Child of the Sit-Downs_ The Revolutionary Life of Genora Dollinger - Carlton Jackson [14]
Sixth grade students at Stevenson had opportunities for electives; however, the teacher made it clear that the boys should choose auto or woodshop, and the girls were to opt for cooking or sewing. Predictably, Genora picked auto shop, only to be denied. She then organized herself and four other girls into a demonstration, walking around and around the school, wearing overalls (unusual for that day—the early 1920s), until the principal, Mary Kelly, called them to her office. Miss Kelly contacted all the parents involved and told Raymond and Lora that they had better watch Genora, for she definitely had nonconformist tendencies. Though Genora did not get auto shop on this particular occasion, there were many assembly-line jobs in her future.

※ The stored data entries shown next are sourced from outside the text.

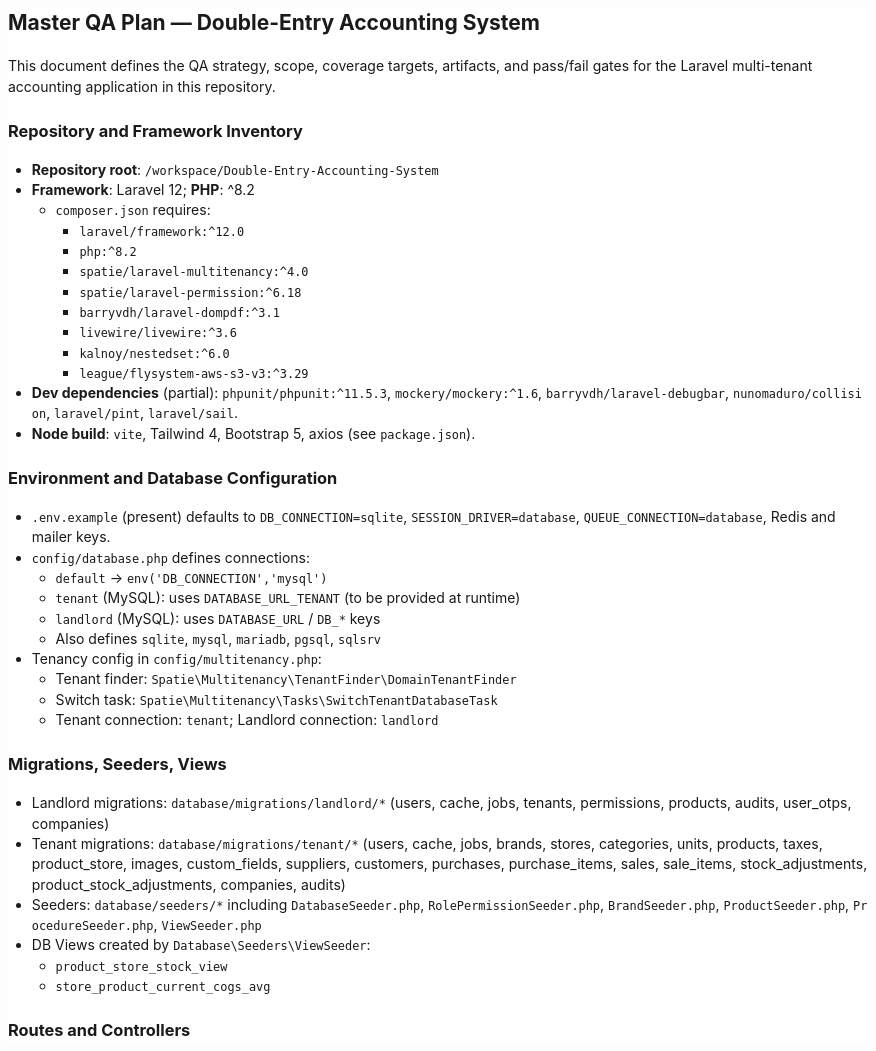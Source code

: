 ## Master QA Plan — Double-Entry Accounting System

This document defines the QA strategy, scope, coverage targets, artifacts, and pass/fail gates for the Laravel multi-tenant accounting application in this repository.

### Repository and Framework Inventory

- **Repository root**: `/workspace/Double-Entry-Accounting-System`
- **Framework**: Laravel 12; **PHP**: ^8.2
  - `composer.json` requires:
    - `laravel/framework:^12.0`
    - `php:^8.2`
    - `spatie/laravel-multitenancy:^4.0`
    - `spatie/laravel-permission:^6.18`
    - `barryvdh/laravel-dompdf:^3.1`
    - `livewire/livewire:^3.6`
    - `kalnoy/nestedset:^6.0`
    - `league/flysystem-aws-s3-v3:^3.29`
- **Dev dependencies** (partial): `phpunit/phpunit:^11.5.3`, `mockery/mockery:^1.6`, `barryvdh/laravel-debugbar`, `nunomaduro/collision`, `laravel/pint`, `laravel/sail`.
- **Node build**: `vite`, Tailwind 4, Bootstrap 5, axios (see `package.json`).

### Environment and Database Configuration

- `.env.example` (present) defaults to `DB_CONNECTION=sqlite`, `SESSION_DRIVER=database`, `QUEUE_CONNECTION=database`, Redis and mailer keys.
- `config/database.php` defines connections:
  - `default` → `env('DB_CONNECTION','mysql')`
  - `tenant` (MySQL): uses `DATABASE_URL_TENANT` (to be provided at runtime)
  - `landlord` (MySQL): uses `DATABASE_URL` / `DB_*` keys
  - Also defines `sqlite`, `mysql`, `mariadb`, `pgsql`, `sqlsrv`
- Tenancy config in `config/multitenancy.php`:
  - Tenant finder: `Spatie\Multitenancy\TenantFinder\DomainTenantFinder`
  - Switch task: `Spatie\Multitenancy\Tasks\SwitchTenantDatabaseTask`
  - Tenant connection: `tenant`; Landlord connection: `landlord`

### Migrations, Seeders, Views

- Landlord migrations: `database/migrations/landlord/*` (users, cache, jobs, tenants, permissions, products, audits, user_otps, companies)
- Tenant migrations: `database/migrations/tenant/*` (users, cache, jobs, brands, stores, categories, units, products, taxes, product_store, images, custom_fields, suppliers, customers, purchases, purchase_items, sales, sale_items, stock_adjustments, product_stock_adjustments, companies, audits)
- Seeders: `database/seeders/*` including `DatabaseSeeder.php`, `RolePermissionSeeder.php`, `BrandSeeder.php`, `ProductSeeder.php`, `ProcedureSeeder.php`, `ViewSeeder.php`
- DB Views created by `Database\Seeders\ViewSeeder`:
  - `product_store_stock_view`
  - `store_product_current_cogs_avg`

### Routes and Controllers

After Stevenson Elementary, Genora enrolled in Central High School in Flint, where she excelled in English, drama, and music, playing both the clarinet and ukulele and having a full-sounding alto voice, for which she credited her mother.20 In fact, Lora wanted her to be a musician, and for two and a half years Genora took piano lessons at the Baker Conservatory of Music. Tiring of the piano, Genora took acting lessons. She caught onto these right away and used them to good advantage in future activities.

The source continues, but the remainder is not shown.